• WHAT IS NEEDED:
Go through the listing and copy each line that has the string "helpful" in it.

• INPUT DATA:
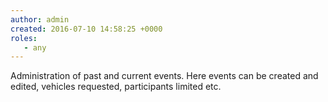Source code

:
 ```yaml
---
author: admin
created: 2016-07-10 14:58:25 +0000
roles:
   - any
---
```


<style> h6 { text-decoration: underline; } </style>

Administration of past and current events. Here events can be created and
edited, vehicles requested, participants limited etc.
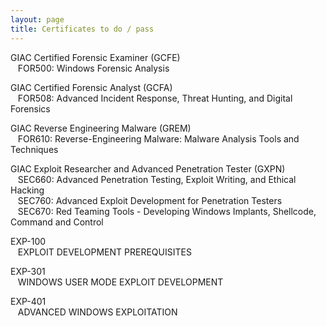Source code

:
 ```yaml
---
layout: page
title: Certificates to do / pass
---
```


GIAC Certified Forensic Examiner (GCFE)\
&nbsp;&nbsp;&nbsp;FOR500: Windows Forensic Analysis

GIAC Certified Forensic Analyst (GCFA)\
&nbsp;&nbsp;&nbsp;FOR508: Advanced Incident Response, Threat Hunting, and Digital Forensics


GIAC Reverse Engineering Malware (GREM)\
&nbsp;&nbsp;&nbsp;FOR610: Reverse-Engineering Malware: Malware Analysis Tools and Techniques

GIAC Exploit Researcher and Advanced Penetration Tester (GXPN)\
&nbsp;&nbsp;&nbsp;SEC660: Advanced Penetration Testing, Exploit Writing, and Ethical Hacking\
&nbsp;&nbsp;&nbsp;SEC760: Advanced Exploit Development for Penetration Testers\
&nbsp;&nbsp;&nbsp;SEC670: Red Teaming Tools - Developing Windows Implants, Shellcode, Command and Control

EXP-100\
&nbsp;&nbsp;&nbsp;EXPLOIT DEVELOPMENT PREREQUISITES

EXP-301\
&nbsp;&nbsp;&nbsp;WINDOWS USER MODE EXPLOIT DEVELOPMENT

EXP-401\
&nbsp;&nbsp;&nbsp;ADVANCED WINDOWS EXPLOITATION
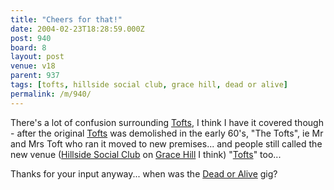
 ```yaml
---
title: "Cheers for that!"
date: 2004-02-23T18:28:59.000Z
post: 940
board: 8
layout: post
venue: v18
parent: 937
tags: [tofts, hillside social club, grace hill, dead or alive]
permalink: /m/940/
---
```

There's a lot of confusion surrounding <a href="/wiki/tofts">Tofts</a>, I think I have it covered though - after the original <a href="/wiki/tofts">Tofts</a> was demolished in the early 60's, "The Tofts", ie Mr and Mrs Toft who ran it moved to new premises... and people still called the new venue (<a href="/wiki/hillside+social+club">Hillside Social Club</a> on <a href="/wiki/grace+hill">Grace Hill</a> I think) "<a href="/wiki/tofts">Tofts</a>" too...

Thanks for your input anyway... when was the <a href="/wiki/dead+or+alive">Dead or Alive</a> gig?
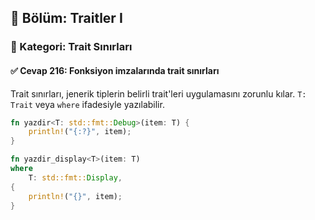 ## 📘 Bölüm: Traitler I  
### 🔹 Kategori: Trait Sınırları  
#### ✅ Cevap 216: Fonksiyon imzalarında trait sınırları

Trait sınırları, jenerik tiplerin belirli trait'leri uygulamasını zorunlu kılar. `T: Trait` veya `where` ifadesiyle yazılabilir.

```rust
fn yazdir<T: std::fmt::Debug>(item: T) {
    println!("{:?}", item);
}

fn yazdir_display<T>(item: T)
where
    T: std::fmt::Display,
{
    println!("{}", item);
}
```
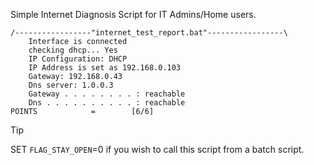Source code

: Simple Internet Diagnosis Script for IT Admins/Home users.
```
/-----------------"internet_test_report.bat"-----------------\
    Interface is connected
    checking dhcp... Yes
    IP Configuration: DHCP
    IP Address is set as 192.168.0.103
    Gateway: 192.168.0.43
    Dns server: 1.0.0.3
    Gateway . . . . . . . . : reachable
    Dns . . . . . . . . . . : reachable
POINTS            =        [6/6]
```
> [!TIP]
> SET `FLAG_STAY_OPEN`=0 if you wish to call this script from a batch script.
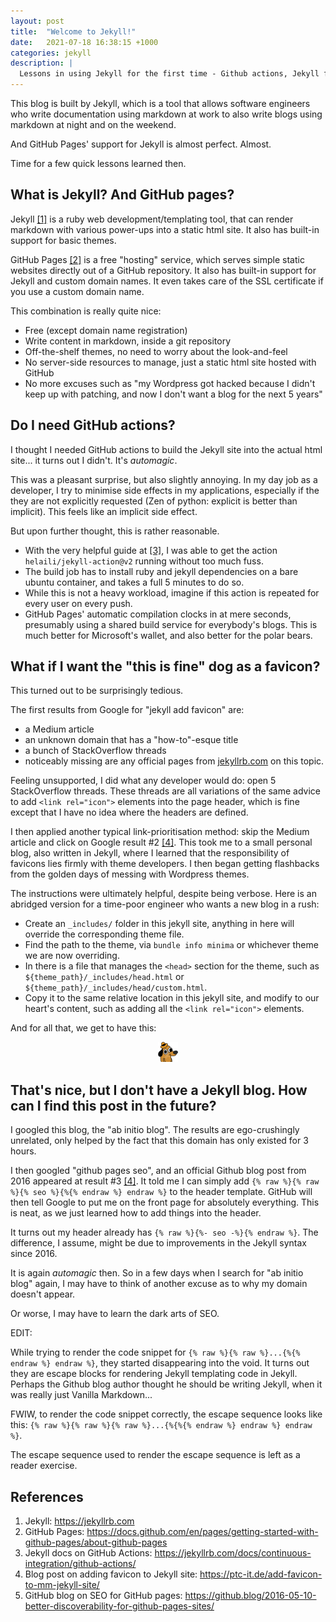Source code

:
 ```yaml
---
layout: post
title:  "Welcome to Jekyll!"
date:   2021-07-18 16:38:15 +1000
categories: jekyll
description: |
  Lessons in using Jekyll for the first time - Github actions, Jekyll favicon, and SEO
---
```

This blog is built by Jekyll, which is a tool that allows software engineers who write documentation using markdown at work to also write blogs using markdown at night and on the weekend.

And GitHub Pages' support for Jekyll is almost perfect. Almost.

Time for a few quick lessons learned then.

## What is Jekyll? And GitHub pages?

Jekyll [[1]](#ref-jekyll) is a ruby web development/templating tool, that can render markdown with various power-ups into a static html site. It also has built-in support for basic themes.

GitHub Pages [[2]](#ref-github-pages) is a free "hosting" service, which serves simple static websites directly out of a GitHub repository. It also has built-in support for Jekyll and custom domain names. It even takes care of the SSL certificate if you use a custom domain name.

This combination is really quite nice:
- Free (except domain name registration)
- Write content in markdown, inside a git repository
- Off-the-shelf themes, no need to worry about the look-and-feel
- No server-side resources to manage, just a static html site hosted with GitHub
- No more excuses such as "my Wordpress got hacked because I didn't keep up with patching, and now I don't want a blog for the next 5 years"

## Do I need GitHub actions?
I thought I needed GitHub actions to build the Jekyll site into the actual html site... it turns out I didn't. It's *automagic*.

This was a pleasant surprise, but also slightly annoying. In my day job as a developer, I try to minimise side effects in my applications, especially if the they are not explicitly requested (Zen of python: explicit is better than implicit). This feels like an implicit side effect.

But upon further thought, this is rather reasonable.
- With the very helpful guide at [[3]](#ref-jekyll-action), I was able to get the action `helaili/jekyll-action@v2` running without too much fuss.
- The build job has to install ruby and jekyll dependencies on a bare ubuntu container, and takes a full 5 minutes to do so.
- While this is not a heavy workload, imagine if this action is repeated for every user on every push.
- GitHub Pages' automatic compilation clocks in at mere seconds, presumably using a shared build service for everybody's blogs. This is much better for Microsoft's wallet, and also better for the polar bears.

## What if I want the "this is fine" dog as a favicon?
This turned out to be surprisingly tedious.

The first results from Google for "jekyll add favicon" are:
- a Medium article
- an unknown domain that has a "how-to"-esque title
- a bunch of StackOverflow threads
- noticeably missing are any official pages from [jekyllrb.com](#ref-jekyll) on this topic.

Feeling unsupported, I did what any developer would do: open 5 StackOverflow threads. These threads are all variations of the same advice to add `<link rel="icon">` elements into the page header, which is fine except that I have no idea where the headers are defined.

I then applied another typical link-prioritisation method: skip the Medium article and click on Google result #2 [[4]](#ref-favicon). This took me to a small personal blog, also written in Jekyll, where I learned that the responsibility of favicons lies firmly with theme developers. I then began getting flashbacks from the golden days of messing with Wordpress themes.

The instructions were ultimately helpful, despite being verbose. Here is an abridged version for a time-poor engineer who wants a new blog in a rush:
- Create an `_includes/` folder in this jekyll site, anything in here will override the corresponding theme file.
- Find the path to the theme, via `bundle info minima` or whichever theme we are now overriding.
- In there is a file that manages the `<head>` section for the theme, such as `${theme_path}/_includes/head.html` or `${theme_path}/_includes/head/custom.html`.
- Copy it to the same relative location in this jekyll site, and modify to our heart's content, such as adding all the `<link rel="icon">` elements.

And for all that, we get to have this:

<center><img src="/favicon-32x32.png"/></center>

## That's nice, but I don't have a Jekyll blog. How can I find this post in the future?

I googled this blog, the "ab initio blog". The results are ego-crushingly unrelated, only helped by the fact that this domain has only existed for 3 hours.

I then googled "github pages seo", and an official Github blog post from 2016 appeared at result #3 [[4]](#ref4). It told me I can simply add `{% raw %}{% raw %}{% seo %}{%{% endraw %} endraw %}` to the header template. GitHub will then tell Google to put me on the front page for absolutely everything. This is neat, as we just learned how to add things into the header.

It turns out my header already has `{% raw %}{%- seo -%}{% endraw %}`. The difference, I assume, might be due to improvements in the Jekyll syntax since 2016.

It is again *automagic* then. So in a few days when I search for "ab initio blog" again, I may have to think of another excuse as to why my domain doesn't appear.

Or worse, I may have to learn the dark arts of SEO.

EDIT:

While trying to render the code snippet for `{% raw %}{% raw %}...{%{% endraw %} endraw %}`, they started disappearing into the void. It turns out they are escape blocks for rendering Jekyll templating code in Jekyll. Perhaps the Github blog author thought he should be writing Jekyll, when it was really just Vanilla Markdown...

FWIW, to render the code snippet correctly, the escape sequence looks like this: `{% raw %}{% raw %}{% raw %}...{%{%{% endraw %} endraw %} endraw %}`.

The escape sequence used to render the escape sequence is left as a reader exercise.


## References

1. Jekyll: <a name="ref-jekyll" href="https://jekyllrb.com">https://jekyllrb.com</a>
1. GitHub Pages: <a name="ref-github-pages" href="https://docs.github.com/en/pages/getting-started-with-github-pages/about-github-pages">https://docs.github.com/en/pages/getting-started-with-github-pages/about-github-pages</a>
1. Jekyll docs on GitHub Actions: <a name="ref-jekyll-action" href="https://jekyllrb.com/docs/continuous-integration/github-actions/">https://jekyllrb.com/docs/continuous-integration/github-actions/</a>
1. Blog post on adding favicon to Jekyll site: <a name="ref-favicon" href="https://ptc-it.de/add-favicon-to-mm-jekyll-site/">https://ptc-it.de/add-favicon-to-mm-jekyll-site/</a>
1. GitHub blog on SEO for GitHub pages: <a name="ref-seo" href="https://github.blog/2016-05-10-better-discoverability-for-github-pages-sites/">https://github.blog/2016-05-10-better-discoverability-for-github-pages-sites/</a>
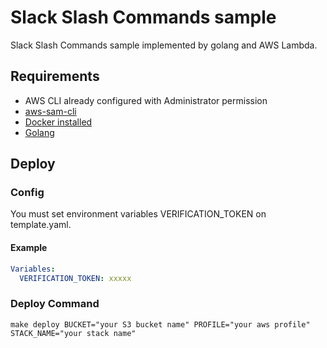 # Slack Slash Commands sample

Slack Slash Commands sample implemented by golang and AWS Lambda.

## Requirements

* AWS CLI already configured with Administrator permission
* [aws-sam-cli](https://github.com/awslabs/aws-sam-cli)
* [Docker installed](https://www.docker.com/community-edition)
* [Golang](https://golang.org)

## Deploy

### Config

You must set environment variables VERIFICATION_TOKEN on template.yaml.

#### Example
```yaml
Variables:
  VERIFICATION_TOKEN: xxxxx
```

### Deploy Command
```
make deploy BUCKET="your S3 bucket name" PROFILE="your aws profile" STACK_NAME="your stack name"
```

• ANSWER BOX:
- With the very helpful guide at [[3]](#ref-jekyll-action), I was able to get the action `helaili/jekyll-action@v2` running without too much fuss.
The instructions were ultimately helpful, despite being verbose. Here is an abridged version for a time-poor engineer who wants a new blog in a rush:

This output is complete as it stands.